SiteEntry is used in at least 5 places with fixed string keys "report", "rec_name", "section", "segx". Using dict[str, Any] does not provide static checking. A TypedDict would catch key typos at type-check time:
class SiteEntry(TypedDict):
report: str
rec_name: str
section: str
segx: float
There was a problem hiding this comment.
Good point, I replaced dict[str, Any] with a TypedDict
| ) | ||
| spikes[pop][gid] = list(times) if times is not None else [] | ||
| except Exception: | ||
| spikes[pop][gid] = [] |
There was a problem hiding this comment.
You can add logging logger.warning("Failed to collect spikes for (%s, %d): %s", pop, gid, e, exc_info=True) for easier debugging.
There was a problem hiding this comment.
Good idea, I added logging but at debug level since missing spikes are expected for some cells and shouldn’t warn in large simulations.

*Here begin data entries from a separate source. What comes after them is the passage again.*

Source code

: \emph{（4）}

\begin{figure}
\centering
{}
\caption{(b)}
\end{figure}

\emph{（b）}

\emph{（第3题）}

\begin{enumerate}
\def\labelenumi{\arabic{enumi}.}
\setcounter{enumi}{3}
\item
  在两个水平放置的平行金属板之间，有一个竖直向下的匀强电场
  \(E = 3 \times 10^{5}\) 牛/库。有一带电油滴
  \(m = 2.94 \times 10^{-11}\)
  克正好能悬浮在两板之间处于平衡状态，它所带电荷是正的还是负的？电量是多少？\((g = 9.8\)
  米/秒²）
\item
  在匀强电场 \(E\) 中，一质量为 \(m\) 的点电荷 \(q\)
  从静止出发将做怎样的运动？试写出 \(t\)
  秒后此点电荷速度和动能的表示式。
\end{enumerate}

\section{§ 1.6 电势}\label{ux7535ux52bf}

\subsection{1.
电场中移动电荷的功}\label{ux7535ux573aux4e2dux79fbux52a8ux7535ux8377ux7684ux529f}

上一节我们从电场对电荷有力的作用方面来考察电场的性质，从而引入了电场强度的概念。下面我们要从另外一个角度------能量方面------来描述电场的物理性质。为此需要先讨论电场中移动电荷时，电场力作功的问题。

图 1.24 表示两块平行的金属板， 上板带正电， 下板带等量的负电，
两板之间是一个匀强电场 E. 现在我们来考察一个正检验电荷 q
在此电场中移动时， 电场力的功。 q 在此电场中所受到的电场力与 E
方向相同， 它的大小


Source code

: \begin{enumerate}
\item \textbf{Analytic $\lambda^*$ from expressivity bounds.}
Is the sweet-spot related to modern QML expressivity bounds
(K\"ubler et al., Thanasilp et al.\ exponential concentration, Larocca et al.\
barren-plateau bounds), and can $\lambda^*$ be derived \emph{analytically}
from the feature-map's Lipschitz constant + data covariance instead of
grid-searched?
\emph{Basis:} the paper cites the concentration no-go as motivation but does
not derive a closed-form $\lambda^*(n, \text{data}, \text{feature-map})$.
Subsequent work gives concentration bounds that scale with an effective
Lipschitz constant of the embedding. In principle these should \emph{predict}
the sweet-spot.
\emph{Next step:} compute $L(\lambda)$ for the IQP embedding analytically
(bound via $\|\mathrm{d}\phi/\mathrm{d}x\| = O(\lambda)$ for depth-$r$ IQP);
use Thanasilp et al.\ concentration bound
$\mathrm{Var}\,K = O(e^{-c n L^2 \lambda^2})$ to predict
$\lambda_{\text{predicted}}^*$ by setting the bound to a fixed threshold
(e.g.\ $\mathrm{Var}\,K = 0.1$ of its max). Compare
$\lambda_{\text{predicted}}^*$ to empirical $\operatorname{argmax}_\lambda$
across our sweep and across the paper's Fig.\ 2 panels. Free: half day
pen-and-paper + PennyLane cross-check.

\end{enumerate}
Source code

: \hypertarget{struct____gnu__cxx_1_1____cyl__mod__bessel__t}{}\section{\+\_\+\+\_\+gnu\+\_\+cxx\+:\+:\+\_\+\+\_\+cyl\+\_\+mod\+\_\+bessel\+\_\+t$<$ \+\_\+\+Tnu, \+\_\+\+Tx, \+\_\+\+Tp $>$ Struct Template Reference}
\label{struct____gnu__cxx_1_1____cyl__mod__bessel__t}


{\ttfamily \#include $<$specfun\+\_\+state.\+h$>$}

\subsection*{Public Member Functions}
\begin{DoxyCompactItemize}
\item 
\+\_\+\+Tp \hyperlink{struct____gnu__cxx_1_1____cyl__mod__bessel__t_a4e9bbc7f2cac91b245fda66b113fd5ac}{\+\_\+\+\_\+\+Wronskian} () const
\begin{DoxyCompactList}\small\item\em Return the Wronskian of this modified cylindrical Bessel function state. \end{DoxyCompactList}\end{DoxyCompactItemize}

Refactors report writing to operate on cell recordings instead of voltage trace dictionaries. Reports are now generated from configured recording sites, unifying single-rank and MPI workflows and making compartment reports consistent with the NEURON recording model.
What changed
cell.report_sites[report_name].
and write reports there.
The cells argument must be a mapping {CellId: cell-like} where entries expose:
Why
The previous pipeline supported multiple input shapes (live cells vs gathered trace
dictionaries). This made behavior harder to reason about and fragile, especially for
non-voltage variables and MPI execution.
The new pipeline separates responsibilities:
1. recording configuration
2. simulation
3. gathering
4. writing
MPI usage (Recommended)
Consumers running under MPI should gather locally recorded data and write only on rank 0:
This replaces the previous approach where users gathered trace dicts and passed cells_or_traces=traces.
Non-MPI usage
Single-rank usage remains simple:
Any consumer code passing cells_or_traces or trace dictionaries must migrate to:
• cells=sim.cells (single rank), or
• cells=payload_to_cells(...) on rank 0 after MPI gather.